** INFORMATION SHOWN follows **

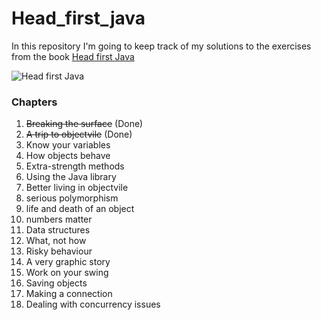 # Head_first_java
 
In this repository I'm going to keep track of my solutions to the exercises from the book [Head first Java](https://www.amazon.com/_/dp/1491910771?tag=oreilly20-20)

![Head first Java](https://m.media-amazon.com/images/W/IMAGERENDERING_521856-T1/images/I/41X08AfoP5L._SX430_BO1,204,203,200_.jpg)

### Chapters

1. ~~Breaking the surface~~ (Done)
2. ~~A trip to objectvile~~ (Done)
3. Know your variables
4. How objects behave
5. Extra-strength methods
6. Using the Java library
7. Better living in objectvile 
8. serious polymorphism
9. life and death of an object
10. numbers matter
11. Data structures
12. What, not how 
13. Risky behaviour
14. A very graphic story
15. Work on your swing
16. Saving objects
17. Making a connection
18. Dealing with concurrency issues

** End of INFORMATION SHOWN **

### TASK PROMPT
The lines above from the one containing "In this repository" through the one containing "12. What, not how" are to be set down exactly, and no others.

### OUTPUT
In this repository I'm going to keep track of my solutions to the exercises from the book [Head first Java](https://www.amazon.com/_/dp/1491910771?tag=oreilly20-20)

![Head first Java](https://m.media-amazon.com/images/W/IMAGERENDERING_521856-T1/images/I/41X08AfoP5L._SX430_BO1,204,203,200_.jpg)

### Chapters

1. ~~Breaking the surface~~ (Done)
2. ~~A trip to objectvile~~ (Done)
3. Know your variables
4. How objects behave
5. Extra-strength methods
6. Using the Java library
7. Better living in objectvile 
8. serious polymorphism
9. life and death of an object
10. numbers matter
11. Data structures
12. What, not how 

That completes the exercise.